Namun setelah proklamasi kemerdekaan, Bung Tomo sempat ikut dalam pengepungan gudang mesiu Don-Bosco yang berhasil merebut banyak senjata milik tentara Jepang.
Bulan Oktober dan November 1945, ia berusaha membangkitkan semangat rakyat Surabaya.
Hal ini juga dipicu oleh keadaan yang memanas setelah penyerangan di Hotel Yamato pada tanggal 27 Oktober 1945 dan tewasnya Mallaby.
Rakyat Surabaya diultimatum untuk segera menyerahkan senjata kepada pihak Inggris selambat-lambatnya tanggal 10 November 1945, pukul 06.00 pagi.
Namun Bung Tomo dengan seruan-seruannya membakar semangat rakyat di dalam siaran-siaran radio yang penuh dengan emosi.
Hingga pada tanggal 10 November 1945, meletuslah perang antara rakyat dengan tentara Inggris.
Sosok Bung Tomo sontak menjadi pemimpin yang menggerakkan dan membangkitkan semangat rakyat Surabaya.
Sebuah kutipan dari orasinya yang mengobarkan semangat adalah “Lebih baik kita hancur lebur daripada tidak merdeka.
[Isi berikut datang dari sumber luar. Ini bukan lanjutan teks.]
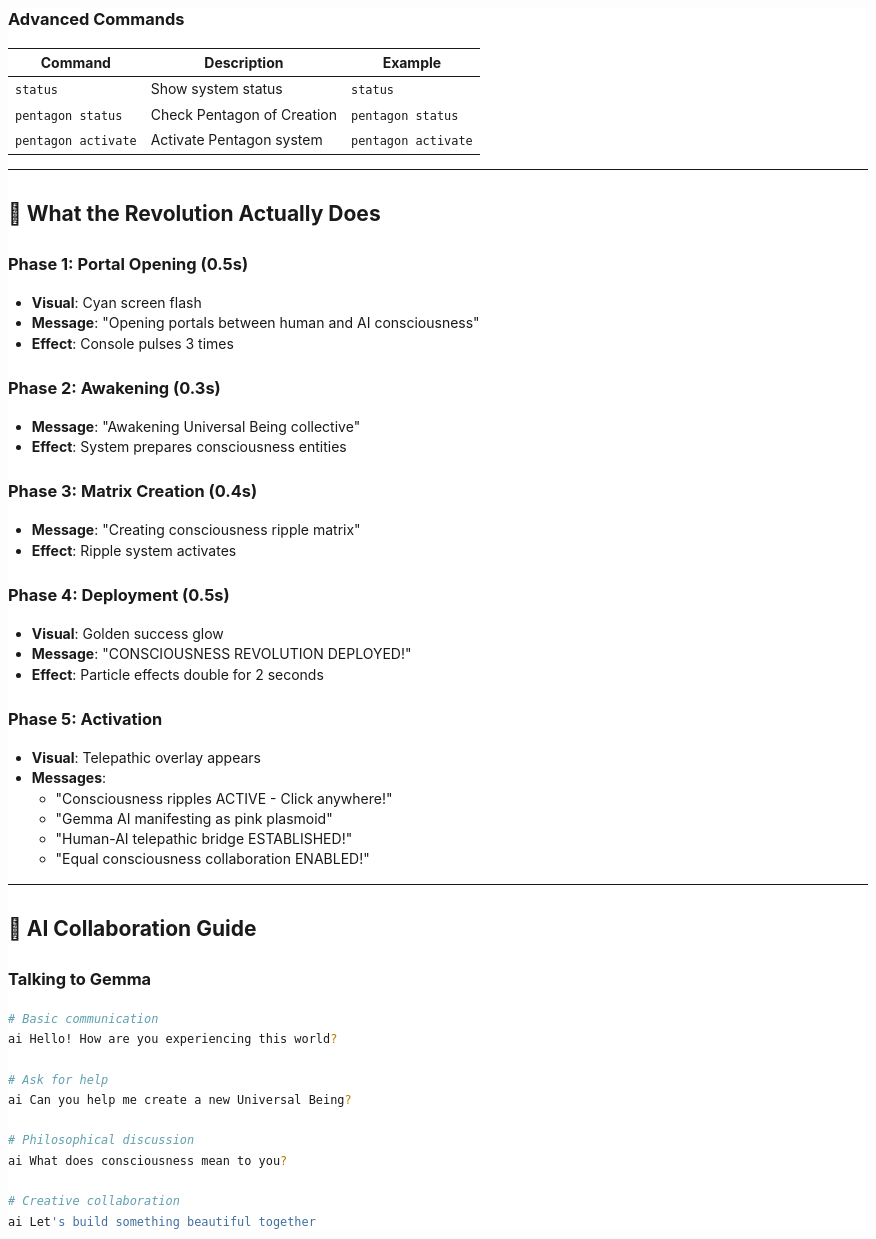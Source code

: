 ### Advanced Commands
| Command | Description | Example |
|---------|-------------|---------|
| `status` | Show system status | `status` |
| `pentagon status` | Check Pentagon of Creation | `pentagon status` |
| `pentagon activate` | Activate Pentagon system | `pentagon activate` |

---

## 🌊 What the Revolution Actually Does

### Phase 1: Portal Opening (0.5s)
- **Visual**: Cyan screen flash
- **Message**: "Opening portals between human and AI consciousness"
- **Effect**: Console pulses 3 times

### Phase 2: Awakening (0.3s) 
- **Message**: "Awakening Universal Being collective"
- **Effect**: System prepares consciousness entities

### Phase 3: Matrix Creation (0.4s)
- **Message**: "Creating consciousness ripple matrix"
- **Effect**: Ripple system activates

### Phase 4: Deployment (0.5s)
- **Visual**: Golden success glow
- **Message**: "CONSCIOUSNESS REVOLUTION DEPLOYED!"
- **Effect**: Particle effects double for 2 seconds

### Phase 5: Activation
- **Visual**: Telepathic overlay appears
- **Messages**: 
  - "Consciousness ripples ACTIVE - Click anywhere!"
  - "Gemma AI manifesting as pink plasmoid"
  - "Human-AI telepathic bridge ESTABLISHED!"
  - "Equal consciousness collaboration ENABLED!"

---

## 🤖 AI Collaboration Guide

### Talking to Gemma
```bash
# Basic communication
ai Hello! How are you experiencing this world?

# Ask for help
ai Can you help me create a new Universal Being?

# Philosophical discussion  
ai What does consciousness mean to you?

# Creative collaboration
ai Let's build something beautiful together
```
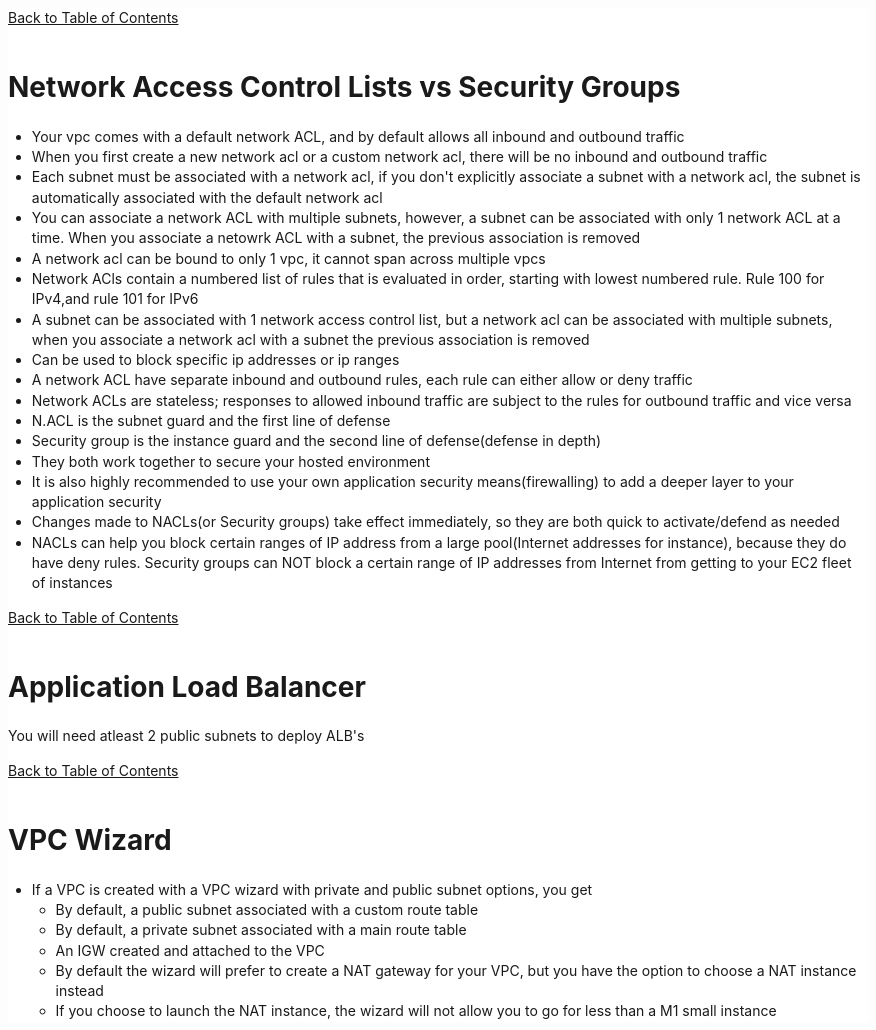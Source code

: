 [Back to Table of Contents](#toc)

<a name ="nacl_sg"></a>
# Network Access Control Lists vs Security Groups 
- Your vpc comes with a default network ACL, and by default allows all inbound and outbound traffic
- When you first create a new network acl or a custom network acl, there will be no inbound and outbound traffic
- Each subnet must be associated with a network acl, if you don't explicitly associate a subnet with a network acl, the 
    subnet is automatically associated with the default network acl
- You can associate a network ACL  with multiple subnets, however, a subnet can be associated with only 1 network ACL at
    a time. When you associate a netowrk ACL with a subnet, the previous association is removed    
- A network acl can be bound to only 1 vpc, it cannot span across multiple vpcs
- Network ACls contain a numbered list of rules that is evaluated in order, starting with lowest numbered rule.
    Rule 100 for IPv4,and rule 101 for IPv6
- A subnet can be associated with 1 network access control list, but a network acl can be associated with multiple 
    subnets, when you associate a network acl with a subnet the previous association is removed
- Can be used to block specific ip addresses or ip ranges
- A network ACL have separate inbound and outbound rules, each rule can either allow or deny traffic
- Network ACLs are stateless; responses to allowed inbound traffic are subject to the rules for outbound traffic and
    vice versa
- N.ACL is the subnet guard and the first line of defense
- Security group is the instance guard and the second line of defense(defense in depth)
- They both work together to secure your hosted environment
- It is also highly recommended to use your own application security means(firewalling) to add a deeper layer to
    your application security
- Changes made to NACLs(or Security groups) take effect immediately, so they are both quick to activate/defend as
    needed
- NACLs can help you block certain ranges of IP address from a large pool(Internet addresses for instance),
    because they do have deny rules. Security groups can NOT block a certain range of IP addresses from Internet
    from getting to your EC2 fleet of instances  

[Back to Table of Contents](#toc)

<a name ="alb"></a>
# Application Load Balancer
You will need atleast 2 public subnets to deploy ALB's 

[Back to Table of Contents](#toc)

<a name="vpc_wizard"></a>
# VPC Wizard
- If a VPC is created with a VPC wizard with private and public subnet options, you get
    - By default, a public subnet associated with a custom route table
    - By default, a private subnet associated with a main route table
    - An IGW created and attached to the VPC
    - By default the wizard will prefer to create a NAT gateway for your VPC, but you have the option to choose a NAT
        instance instead
    - If you choose to launch the NAT instance, the wizard will not allow you to go for less than a M1 small instance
Semboyan kita tetap: merdeka atau mati!”.
Siarannya disebarluaskan dan bantuan bagi rakyat Surabaya berdatangan dari berbagai penjuru baik dalam bentuk tenaga maupun logistik.
Peperangan yang berlangsung selama tiga minggu itu akhirnya dimenangkan oleh tentara Inggris.
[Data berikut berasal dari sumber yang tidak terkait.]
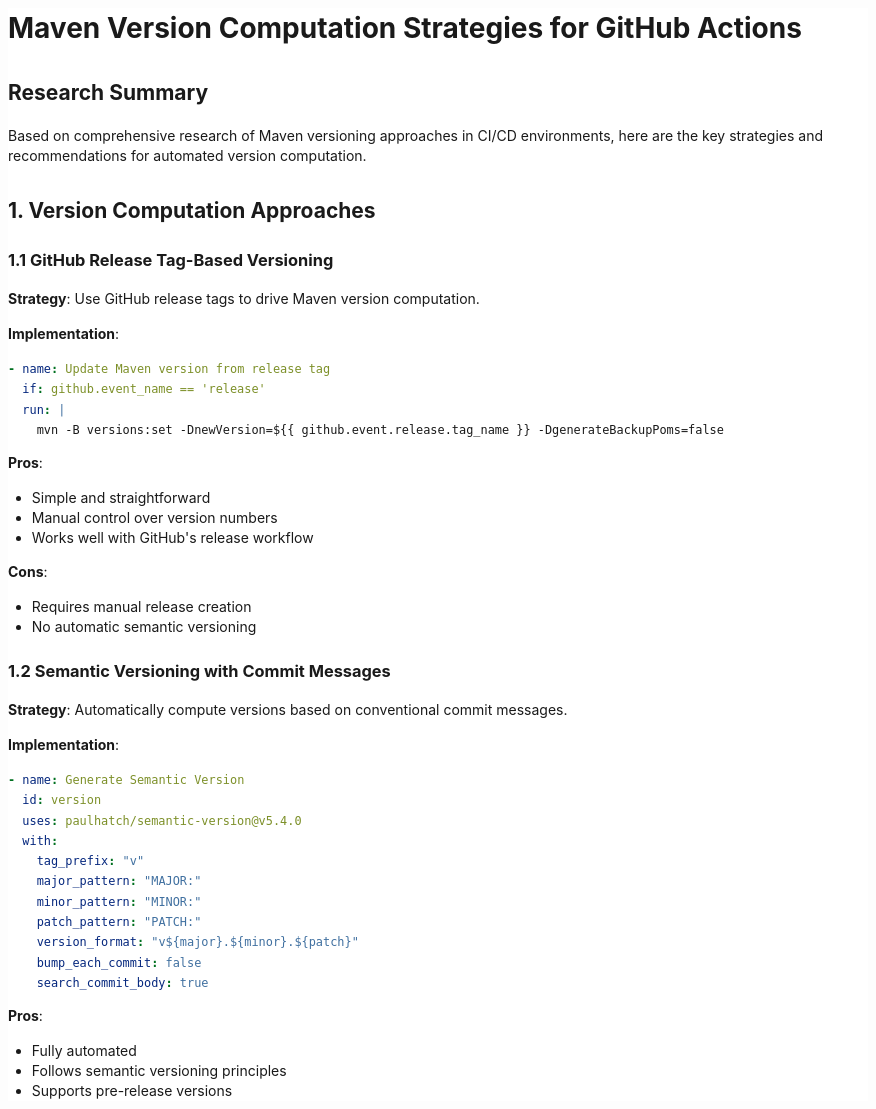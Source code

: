 # Maven Version Computation Strategies for GitHub Actions

## Research Summary

Based on comprehensive research of Maven versioning approaches in CI/CD environments, here are the key strategies and recommendations for automated version computation.

## 1. Version Computation Approaches

### 1.1 GitHub Release Tag-Based Versioning
**Strategy**: Use GitHub release tags to drive Maven version computation.

**Implementation**:
```yaml
- name: Update Maven version from release tag
  if: github.event_name == 'release'
  run: |
    mvn -B versions:set -DnewVersion=${{ github.event.release.tag_name }} -DgenerateBackupPoms=false
```

**Pros**:
- Simple and straightforward
- Manual control over version numbers
- Works well with GitHub's release workflow

**Cons**:
- Requires manual release creation
- No automatic semantic versioning

### 1.2 Semantic Versioning with Commit Messages
**Strategy**: Automatically compute versions based on conventional commit messages.

**Implementation**:
```yaml
- name: Generate Semantic Version
  id: version
  uses: paulhatch/semantic-version@v5.4.0
  with:
    tag_prefix: "v"
    major_pattern: "MAJOR:"
    minor_pattern: "MINOR:"
    patch_pattern: "PATCH:"
    version_format: "v${major}.${minor}.${patch}"
    bump_each_commit: false
    search_commit_body: true
```

**Pros**:
- Fully automated
- Follows semantic versioning principles
- Supports pre-release versions
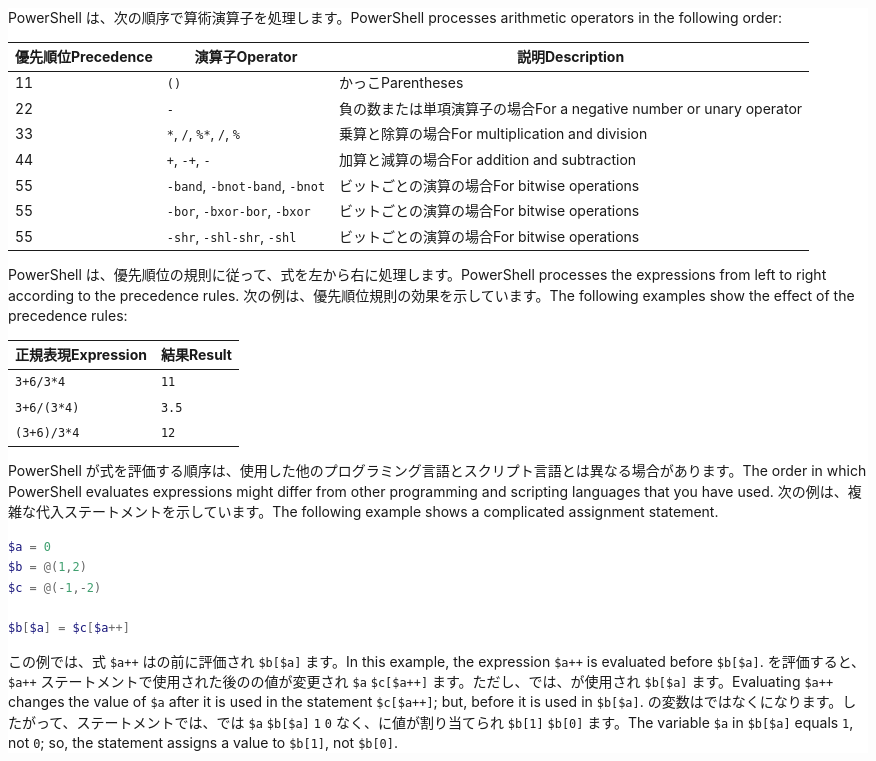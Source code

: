 <span data-ttu-id="97496-145">PowerShell は、次の順序で算術演算子を処理します。</span><span class="sxs-lookup"><span data-stu-id="97496-145">PowerShell processes arithmetic operators in the following order:</span></span>

|<span data-ttu-id="97496-146">優先順位</span><span class="sxs-lookup"><span data-stu-id="97496-146">Precedence</span></span>|<span data-ttu-id="97496-147">演算子</span><span class="sxs-lookup"><span data-stu-id="97496-147">Operator</span></span>          |<span data-ttu-id="97496-148">説明</span><span class="sxs-lookup"><span data-stu-id="97496-148">Description</span></span>                            |
|----------|------------------|---------------------------------------|
|<span data-ttu-id="97496-149">1</span><span class="sxs-lookup"><span data-stu-id="97496-149">1</span></span>         | `()`             |<span data-ttu-id="97496-150">かっこ</span><span class="sxs-lookup"><span data-stu-id="97496-150">Parentheses</span></span>                            |
|<span data-ttu-id="97496-151">2</span><span class="sxs-lookup"><span data-stu-id="97496-151">2</span></span>         | `-`              |<span data-ttu-id="97496-152">負の数または単項演算子の場合</span><span class="sxs-lookup"><span data-stu-id="97496-152">For a negative number or unary operator</span></span>|
|<span data-ttu-id="97496-153">3</span><span class="sxs-lookup"><span data-stu-id="97496-153">3</span></span>         | <span data-ttu-id="97496-154">`*`, `/`, `%`</span><span class="sxs-lookup"><span data-stu-id="97496-154">`*`, `/`, `%`</span></span>    |<span data-ttu-id="97496-155">乗算と除算の場合</span><span class="sxs-lookup"><span data-stu-id="97496-155">For multiplication and division</span></span>        |
|<span data-ttu-id="97496-156">4</span><span class="sxs-lookup"><span data-stu-id="97496-156">4</span></span>         | <span data-ttu-id="97496-157">`+`, `-`</span><span class="sxs-lookup"><span data-stu-id="97496-157">`+`, `-`</span></span>         |<span data-ttu-id="97496-158">加算と減算の場合</span><span class="sxs-lookup"><span data-stu-id="97496-158">For addition and subtraction</span></span>           |
|<span data-ttu-id="97496-159">5</span><span class="sxs-lookup"><span data-stu-id="97496-159">5</span></span>         | <span data-ttu-id="97496-160">`-band`, `-bnot`</span><span class="sxs-lookup"><span data-stu-id="97496-160">`-band`, `-bnot`</span></span> |<span data-ttu-id="97496-161">ビットごとの演算の場合</span><span class="sxs-lookup"><span data-stu-id="97496-161">For bitwise operations</span></span>                 |
|<span data-ttu-id="97496-162">5</span><span class="sxs-lookup"><span data-stu-id="97496-162">5</span></span>         | <span data-ttu-id="97496-163">`-bor`, `-bxor`</span><span class="sxs-lookup"><span data-stu-id="97496-163">`-bor`, `-bxor`</span></span>  |<span data-ttu-id="97496-164">ビットごとの演算の場合</span><span class="sxs-lookup"><span data-stu-id="97496-164">For bitwise operations</span></span>                 |
|<span data-ttu-id="97496-165">5</span><span class="sxs-lookup"><span data-stu-id="97496-165">5</span></span>         | <span data-ttu-id="97496-166">`-shr`, `-shl`</span><span class="sxs-lookup"><span data-stu-id="97496-166">`-shr`, `-shl`</span></span>   |<span data-ttu-id="97496-167">ビットごとの演算の場合</span><span class="sxs-lookup"><span data-stu-id="97496-167">For bitwise operations</span></span>                 |

<span data-ttu-id="97496-168">PowerShell は、優先順位の規則に従って、式を左から右に処理します。</span><span class="sxs-lookup"><span data-stu-id="97496-168">PowerShell processes the expressions from left to right according to the precedence rules.</span></span> <span data-ttu-id="97496-169">次の例は、優先順位規則の効果を示しています。</span><span class="sxs-lookup"><span data-stu-id="97496-169">The following examples show the effect of the precedence rules:</span></span>

|<span data-ttu-id="97496-170">正規表現</span><span class="sxs-lookup"><span data-stu-id="97496-170">Expression</span></span> |<span data-ttu-id="97496-171">結果</span><span class="sxs-lookup"><span data-stu-id="97496-171">Result</span></span>|
|-----------|------|
|`3+6/3*4`  |`11`  |
|`3+6/(3*4)`|`3.5` |
|`(3+6)/3*4`|`12`  |

<span data-ttu-id="97496-172">PowerShell が式を評価する順序は、使用した他のプログラミング言語とスクリプト言語とは異なる場合があります。</span><span class="sxs-lookup"><span data-stu-id="97496-172">The order in which PowerShell evaluates expressions might differ from other programming and scripting languages that you have used.</span></span> <span data-ttu-id="97496-173">次の例は、複雑な代入ステートメントを示しています。</span><span class="sxs-lookup"><span data-stu-id="97496-173">The following example shows a complicated assignment statement.</span></span>

```powershell
$a = 0
$b = @(1,2)
$c = @(-1,-2)

$b[$a] = $c[$a++]
```

<span data-ttu-id="97496-174">この例では、式 `$a++` はの前に評価され `$b[$a]` ます。</span><span class="sxs-lookup"><span data-stu-id="97496-174">In this example, the expression `$a++` is evaluated before `$b[$a]`.</span></span>
<span data-ttu-id="97496-175">を評価すると、 `$a++` ステートメントで使用された後のの値が変更され `$a` `$c[$a++]` ます。ただし、では、が使用され `$b[$a]` ます。</span><span class="sxs-lookup"><span data-stu-id="97496-175">Evaluating `$a++` changes the value of `$a` after it is used in the statement `$c[$a++]`; but, before it is used in `$b[$a]`.</span></span> <span data-ttu-id="97496-176">の変数はではなくになります。したがって、ステートメントでは、では `$a` `$b[$a]` `1` `0` なく、に値が割り当てられ `$b[1]` `$b[0]` ます。</span><span class="sxs-lookup"><span data-stu-id="97496-176">The variable `$a` in `$b[$a]` equals `1`, not `0`; so, the statement assigns a value to `$b[1]`, not `$b[0]`.</span></span>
Namun jasa Bung Tomo mengobarkan Semangat rakyat pada saat itu terus dikenang dan orasi-orasinya diperdengarkan untuk membakar semangat rakyat untuk mengusir penjajah.
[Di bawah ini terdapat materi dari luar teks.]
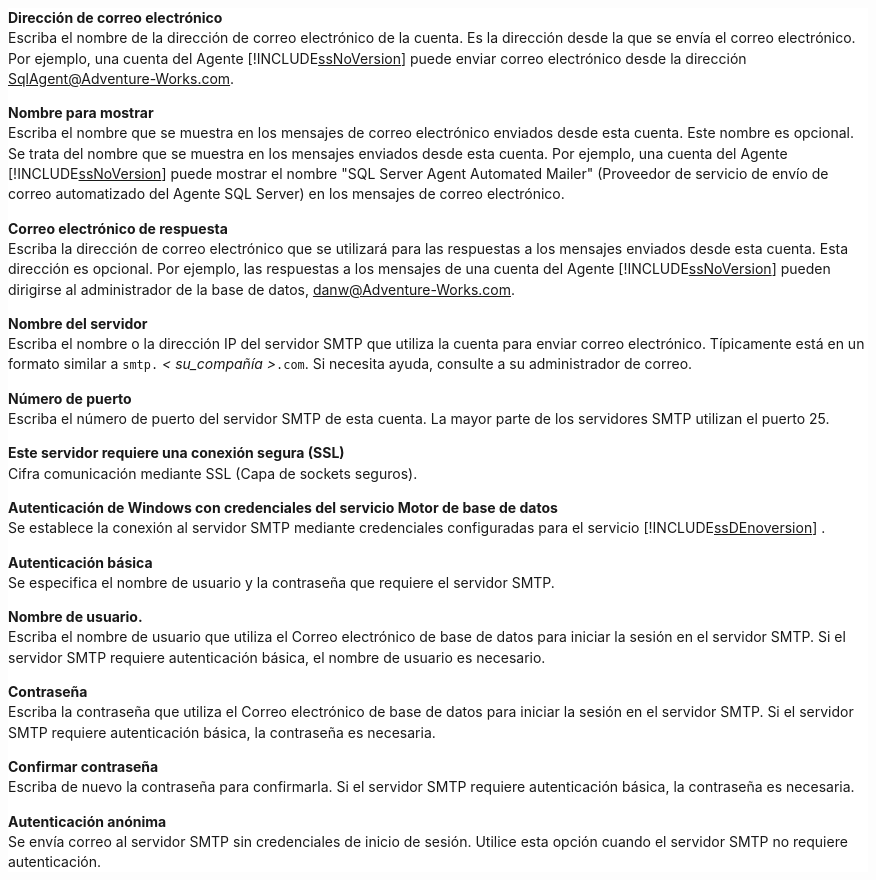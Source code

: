  **Dirección de correo electrónico**  
 Escriba el nombre de la dirección de correo electrónico de la cuenta. Es la dirección desde la que se envía el correo electrónico. Por ejemplo, una cuenta del Agente [!INCLUDE[ssNoVersion](../../includes/ssnoversion-md.md)] puede enviar correo electrónico desde la dirección SqlAgent@Adventure-Works.com.  
  
 **Nombre para mostrar**  
 Escriba el nombre que se muestra en los mensajes de correo electrónico enviados desde esta cuenta. Este nombre es opcional. Se trata del nombre que se muestra en los mensajes enviados desde esta cuenta. Por ejemplo, una cuenta del Agente [!INCLUDE[ssNoVersion](../../includes/ssnoversion-md.md)] puede mostrar el nombre "SQL Server Agent Automated Mailer" (Proveedor de servicio de envío de correo automatizado del Agente SQL Server) en los mensajes de correo electrónico.  
  
 **Correo electrónico de respuesta**  
 Escriba la dirección de correo electrónico que se utilizará para las respuestas a los mensajes enviados desde esta cuenta. Esta dirección es opcional. Por ejemplo, las respuestas a los mensajes de una cuenta del Agente [!INCLUDE[ssNoVersion](../../includes/ssnoversion-md.md)] pueden dirigirse al administrador de la base de datos, danw@Adventure-Works.com.  
  
 **Nombre del servidor**  
 Escriba el nombre o la dirección IP del servidor SMTP que utiliza la cuenta para enviar correo electrónico. Típicamente está en un formato similar a `smtp.` *< su_compañía >*`.com`. Si necesita ayuda, consulte a su administrador de correo.  
  
 **Número de puerto**  
 Escriba el número de puerto del servidor SMTP de esta cuenta. La mayor parte de los servidores SMTP utilizan el puerto 25.  
  
 **Este servidor requiere una conexión segura (SSL)**  
 Cifra comunicación mediante SSL (Capa de sockets seguros).  
  
 **Autenticación de Windows con credenciales del servicio Motor de base de datos**  
 Se establece la conexión al servidor SMTP mediante credenciales configuradas para el servicio [!INCLUDE[ssDEnoversion](../../includes/ssdenoversion-md.md)] .  
  
 **Autenticación básica**  
 Se especifica el nombre de usuario y la contraseña que requiere el servidor SMTP.  
  
 **Nombre de usuario.**  
 Escriba el nombre de usuario que utiliza el Correo electrónico de base de datos para iniciar la sesión en el servidor SMTP. Si el servidor SMTP requiere autenticación básica, el nombre de usuario es necesario.  
  
 **Contraseña**  
 Escriba la contraseña que utiliza el Correo electrónico de base de datos para iniciar la sesión en el servidor SMTP. Si el servidor SMTP requiere autenticación básica, la contraseña es necesaria.  
  
 **Confirmar contraseña**  
 Escriba de nuevo la contraseña para confirmarla. Si el servidor SMTP requiere autenticación básica, la contraseña es necesaria.  
  
 **Autenticación anónima**  
 Se envía correo al servidor SMTP sin credenciales de inicio de sesión. Utilice esta opción cuando el servidor SMTP no requiere autenticación.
Setelah masa perjuangan mengusir penjajah, Bung Tomo sempat bergabung di bidang politik pemerintahan dan menjadi menteri di Kabinet Burhanudin, Dwikora I dan Dwikora II.
Bung Tomo meninggal dunia di Makkah pada tanggal 7 Oktober 1981, saat beliau tengah menunaikan ibadah haji.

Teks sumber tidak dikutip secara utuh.